(PROVIDED RECORDS begins)

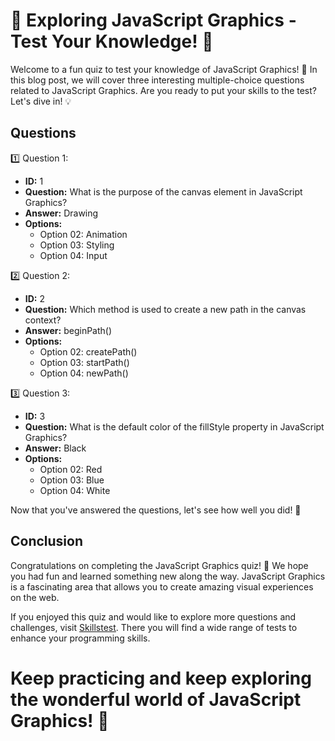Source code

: # 🎉 Exploring JavaScript Graphics - Test Your Knowledge! 🎨

Welcome to a fun quiz to test your knowledge of JavaScript Graphics! 🚀 In this blog post, we will cover three interesting multiple-choice questions related to JavaScript Graphics. Are you ready to put your skills to the test? Let's dive in! 💡

## Questions

1️⃣ Question 1:
- **ID:** 1
- **Question:** What is the purpose of the canvas element in JavaScript Graphics?
- **Answer:** Drawing
- **Options:**
  - Option 02: Animation
  - Option 03: Styling
  - Option 04: Input

2️⃣ Question 2:
- **ID:** 2
- **Question:** Which method is used to create a new path in the canvas context?
- **Answer:** beginPath()
- **Options:**
  - Option 02: createPath()
  - Option 03: startPath()
  - Option 04: newPath()

3️⃣ Question 3:
- **ID:** 3
- **Question:** What is the default color of the fillStyle property in JavaScript Graphics?
- **Answer:** Black
- **Options:**
  - Option 02: Red
  - Option 03: Blue
  - Option 04: White

Now that you've answered the questions, let's see how well you did! 🤔

## Conclusion

Congratulations on completing the JavaScript Graphics quiz! 🎉 We hope you had fun and learned something new along the way. JavaScript Graphics is a fascinating area that allows you to create amazing visual experiences on the web.

If you enjoyed this quiz and would like to explore more questions and challenges, visit [Skillstest](skillstest.me). There you will find a wide range of tests to enhance your programming skills.

# Keep practicing and keep exploring the wonderful world of JavaScript Graphics! 🌟
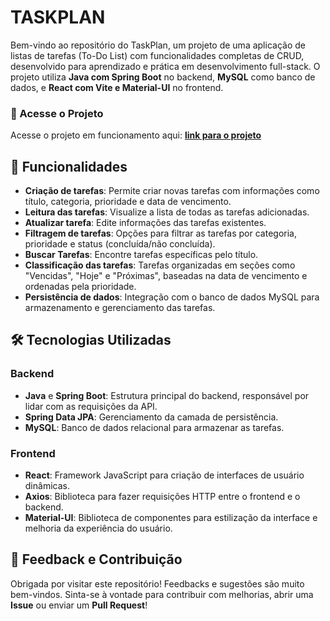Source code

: # TASKPLAN

Bem-vindo ao repositório do TaskPlan, um projeto de uma aplicação de listas de tarefas (To-Do List)  com funcionalidades completas de CRUD, desenvolvido para aprendizado e prática em desenvolvimento full-stack. O projeto utiliza **Java com Spring Boot** no backend, **MySQL** como banco de dados, e **React com Vite e Material-UI** no frontend.

### 🔗 Acesse o Projeto

Acesse o projeto em funcionamento aqui: **[link para o projeto](https://task-manager-nsc1-git-main-gabriellas-projects-bb68f8bb.vercel.app/)**

## 🚀 Funcionalidades

- **Criação de tarefas**: Permite criar novas tarefas com informações como título, categoria, prioridade e data de vencimento.
- **Leitura das tarefas**: Visualize a lista de todas as tarefas adicionadas.
- **Atualizar tarefa**: Edite informações das tarefas existentes.
- **Filtragem de tarefas**: Opções para filtrar as tarefas por categoria, prioridade e status (concluída/não concluída).
- **Buscar Tarefas**: Encontre tarefas específicas pelo título.
- **Classificação das tarefas**: Tarefas organizadas em seções como "Vencidas", "Hoje" e "Próximas", baseadas na data de vencimento e ordenadas pela prioridade.
- **Persistência de dados**: Integração com o banco de dados MySQL para armazenamento e gerenciamento das tarefas.

## 🛠️ Tecnologias Utilizadas

### Backend

- **Java** e **Spring Boot**: Estrutura principal do backend, responsável por lidar com as requisições da API.
- **Spring Data JPA**: Gerenciamento da camada de persistência.
- **MySQL**: Banco de dados relacional para armazenar as tarefas.

### Frontend

- **React**: Framework JavaScript para criação de interfaces de usuário dinâmicas.
- **Axios**: Biblioteca para fazer requisições HTTP entre o frontend e o backend.
- **Material-UI**: Biblioteca de componentes para estilização da interface e melhoria da experiência do usuário.

## 💬 Feedback e Contribuição

Obrigada por visitar este repositório! Feedbacks e sugestões são muito bem-vindos. Sinta-se à vontade para contribuir com melhorias, abrir uma **Issue** ou enviar um **Pull Request**!

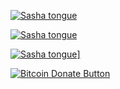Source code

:<a href="http://stackoverflow.com/"><img src="http://i.imgur.com/S3Ah2aS.jpg" alt="Sasha tongue"></a>

[![Sasha tongue](http://i.imgur.com/S3Ah2aS.jpg)](http://stackoverflow.com/)

<a href="http://stackoverflow.com/">![Sasha tongue](http://i.imgur.com/S3Ah2aS.jpg)]</a>

<a href="bitcoin:1DF9jgzftTFn4ZnDV2YEjUtZ3uHtBywj57"><img src="https://www.drupal.org/files/project-images/bitcoindonate.png" alt="Bitcoin Donate Button"></a>
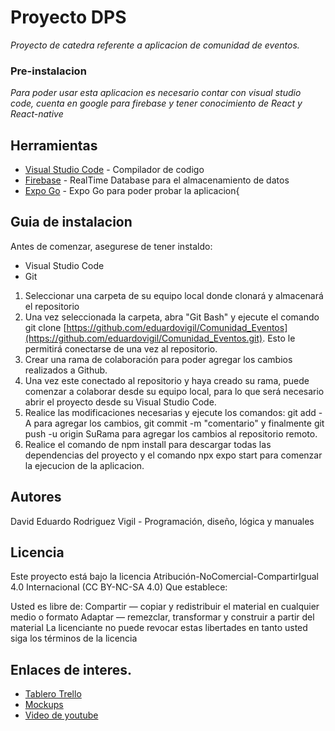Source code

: # Proyecto DPS
*Proyecto de catedra referente a aplicacion de comunidad de eventos.*

### Pre-instalacion
*Para poder usar esta aplicacion es necesario contar con visual studio code, cuenta en google para firebase y tener conocimiento de React y React-native*

## Herramientas
* [Visual Studio Code](https://code.visualstudio.com/) - Compilador de codigo
* [Firebase](https://firebase.google.com/) - RealTime Database para el almacenamiento de datos
* [Expo Go](https://expo.dev/go) - Expo Go para poder probar la aplicacion{

## Guia de instalacion
Antes de comenzar, asegurese de tener instaldo:

* Visual Studio Code
* Git

1. Seleccionar una carpeta de su equipo local donde clonará y almacenará el repositorio
2. Una vez seleccionada la carpeta, abra "Git Bash" y ejecute el comando git clone [https://github.com/eduardovigil/Comunidad_Eventos](https://github.com/eduardovigil/Comunidad_Eventos.git). Esto le permitirá conectarse de una vez al repositorio.
3. Crear una rama de colaboración para poder agregar los cambios realizados a Github.
4. Una vez este conectado al repositorio y haya creado su rama, puede comenzar a colaborar desde su equipo local, para lo que será necesario abrir el proyecto desde su Visual Studio Code.
5. Realice las modificaciones necesarias y ejecute los comandos: git add -A para agregar los cambios, git commit -m "comentario" y finalmente git push -u origin SuRama para agregar los cambios al repositorio remoto.
6. Realice el comando de npm install para descargar todas las dependencias del proyecto y el comando npx expo start para comenzar la ejecucion de la aplicacion.

## Autores

 David Eduardo Rodriguez Vigil - Programación, diseño, lógica y manuales

 ## Licencia

Este proyecto está bajo la licencia Atribución-NoComercial-CompartirIgual 4.0 Internacional (CC BY-NC-SA 4.0) Que establece:

Usted es libre de: Compartir — copiar y redistribuir el material en cualquier medio o formato Adaptar — remezclar, transformar y construir a partir del material La licenciante no puede revocar estas libertades en tanto usted siga los términos de la licencia

## Enlaces de interes.

* [Tablero Trello ](https://trello.com/b/7RYpwpg9/catedra-dps)
* [Mockups](https://drive.google.com/drive/folders/14FxqYnTHI4RgBdzcStZNRfCNbm24WZ0U?usp=sharing)
* [Video de youtube ](https://youtu.be/gps9A6uVMas)
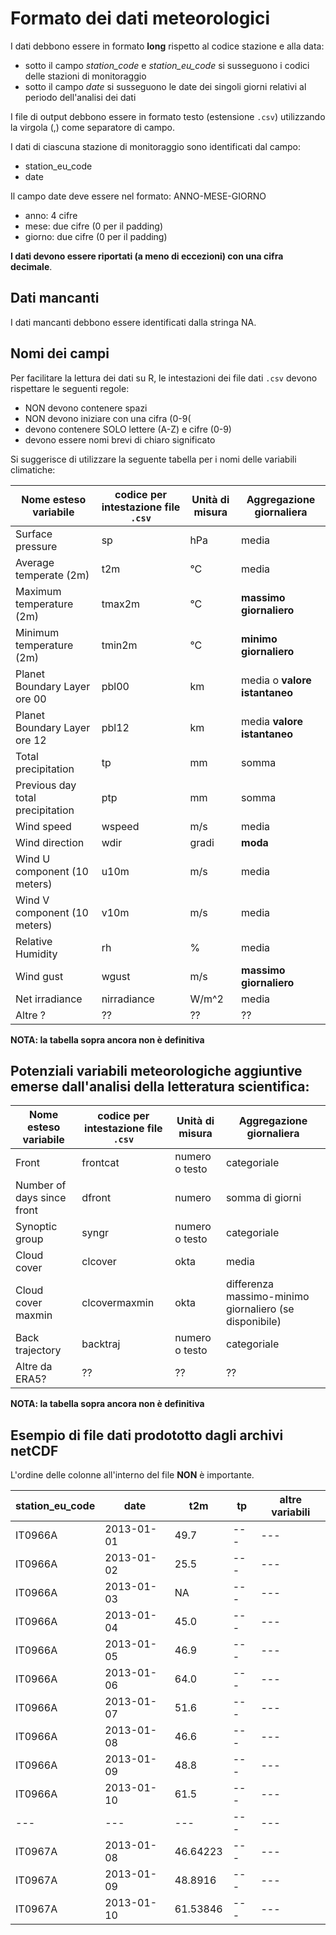 # Formato dei dati meteorologici

I dati debbono essere in formato **long** rispetto al codice stazione e alla data: 
- sotto il campo _station_code_ e _station_eu_code_ si susseguono i codici delle stazioni di monitoraggio
- sotto il campo _date_ si susseguono le date dei singoli giorni relativi al periodo dell'analisi dei dati

I file di output debbono essere in formato testo (estensione `.csv`) utilizzando la virgola (,) come separatore di campo.

I dati di ciascuna stazione di monitoraggio sono identificati dal campo:
- station_eu_code
- date

Il campo date deve essere nel formato: ANNO-MESE-GIORNO
- anno: 4 cifre
- mese: due cifre (0 per il padding)
- giorno: due cifre (0 per il padding)

**I dati devono essere riportati (a meno di eccezioni) con una cifra decimale**.

## Dati mancanti

I dati mancanti debbono essere identificati dalla stringa NA.

## Nomi dei campi

Per facilitare la lettura dei dati su R, le intestazioni dei file dati `.csv` devono rispettare le seguenti regole:
- NON devono contenere spazi
- NON devono iniziare con una cifra (0-9( 
- devono contenere SOLO lettere (A-Z) e cifre (0-9)
- devono essere nomi brevi di chiaro significato

Si suggerisce di utilizzare la seguente tabella per i nomi delle variabili climatiche:

| Nome esteso variabile | codice per intestazione file `.csv` | Unità di misura | Aggregazione giornaliera |
| ---| --- | --- | --- |
| Surface pressure | sp | hPa | media |
| Average temperate (2m) | t2m | °C | media |
| Maximum temperature (2m) | tmax2m | °C | **massimo giornaliero** |
| Minimum temperature (2m) | tmin2m |  °C | **minimo giornaliero** |
| Planet Boundary Layer ore 00 | pbl00 | km | media o **valore istantaneo** |
| Planet Boundary Layer ore 12 | pbl12 | km | media **valore istantaneo** |
| Total precipitation | tp | mm | somma |
| Previous day total precipitation | ptp | mm | somma |
| Wind speed | wspeed | m/s | media |
| Wind direction | wdir | gradi | **moda** |
| Wind U component (10 meters) | u10m | m/s  | media |
| Wind V component (10 meters) | v10m | m/s  | media |
| Relative Humidity | rh | % | media |
| Wind gust | wgust | m/s | **massimo giornaliero**  | media |
| Net irradiance | nirradiance | W/m^2 | media |
| Altre ? | ?? | ?? | ?? |

**NOTA: la tabella sopra ancora non è definitiva**

## Potenziali variabili meteorologiche aggiuntive emerse dall'analisi della letteratura scientifica:

| Nome esteso variabile | codice per intestazione file `.csv` | Unità di misura | Aggregazione giornaliera |
| ---| --- | --- | --- |
| Front | frontcat | numero o testo | categoriale |
| Number of days since front | dfront | numero | somma di giorni |
| Synoptic group | syngr | numero o testo | categoriale |
| Cloud cover | clcover |  okta | media |
| Cloud cover maxmin| clcovermaxmin |  okta | differenza massimo-minimo giornaliero (se disponibile) |
| Back trajectory | backtraj | numero o testo | categoriale |
| Altre da ERA5? | ?? | ?? | ?? |

**NOTA: la tabella sopra ancora non è definitiva**
## Esempio di file dati prodototto dagli archivi netCDF

L'ordine delle colonne all'interno del file **NON** è importante.

|station_eu_code|date|t2m|tp|altre variabili|
|---|---|---|---|---|
|IT0966A|2013-01-01|49.7|---|---|
|IT0966A|2013-01-02|25.5|---|---|
|IT0966A|2013-01-03|NA|---|---|
|IT0966A|2013-01-04|45.0|---|---|
|IT0966A|2013-01-05|46.9|---|---|
|IT0966A|2013-01-06|64.0|---|---|
|IT0966A|2013-01-07|51.6|---|---|
|IT0966A|2013-01-08|46.6|---|---|
|IT0966A|2013-01-09|48.8|---|---|
|IT0966A|2013-01-10|61.5|---|---|
|---|---|---|---|---|
|IT0967A|2013-01-08|46.64223|---|---|
|IT0967A|2013-01-09|48.8916|---|---|
|IT0967A|2013-01-10|61.53846|---|---|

(PROVIDED RECORDS ends)

WHAT IS REQUIRED: Please write out exactly the line containing "Wind U component" and every line after it through the end of the records, nothing more.

TASK RESULT:
| Wind U component (10 meters) | u10m | m/s  | media |
| Wind V component (10 meters) | v10m | m/s  | media |
| Relative Humidity | rh | % | media |
| Wind gust | wgust | m/s | **massimo giornaliero**  | media |
| Net irradiance | nirradiance | W/m^2 | media |
| Altre ? | ?? | ?? | ?? |

**NOTA: la tabella sopra ancora non è definitiva**

## Potenziali variabili meteorologiche aggiuntive emerse dall'analisi della letteratura scientifica:

| Nome esteso variabile | codice per intestazione file `.csv` | Unità di misura | Aggregazione giornaliera |
| ---| --- | --- | --- |
| Front | frontcat | numero o testo | categoriale |
| Number of days since front | dfront | numero | somma di giorni |
| Synoptic group | syngr | numero o testo | categoriale |
| Cloud cover | clcover |  okta | media |
| Cloud cover maxmin| clcovermaxmin |  okta | differenza massimo-minimo giornaliero (se disponibile) |
| Back trajectory | backtraj | numero o testo | categoriale |
| Altre da ERA5? | ?? | ?? | ?? |

**NOTA: la tabella sopra ancora non è definitiva**
## Esempio di file dati prodototto dagli archivi netCDF

L'ordine delle colonne all'interno del file **NON** è importante.

|station_eu_code|date|t2m|tp|altre variabili|
|---|---|---|---|---|
|IT0966A|2013-01-01|49.7|---|---|
|IT0966A|2013-01-02|25.5|---|---|
|IT0966A|2013-01-03|NA|---|---|
|IT0966A|2013-01-04|45.0|---|---|
|IT0966A|2013-01-05|46.9|---|---|
|IT0966A|2013-01-06|64.0|---|---|
|IT0966A|2013-01-07|51.6|---|---|
|IT0966A|2013-01-08|46.6|---|---|
|IT0966A|2013-01-09|48.8|---|---|
|IT0966A|2013-01-10|61.5|---|---|
|---|---|---|---|---|
|IT0967A|2013-01-08|46.64223|---|---|
|IT0967A|2013-01-09|48.8916|---|---|
|IT0967A|2013-01-10|61.53846|---|---|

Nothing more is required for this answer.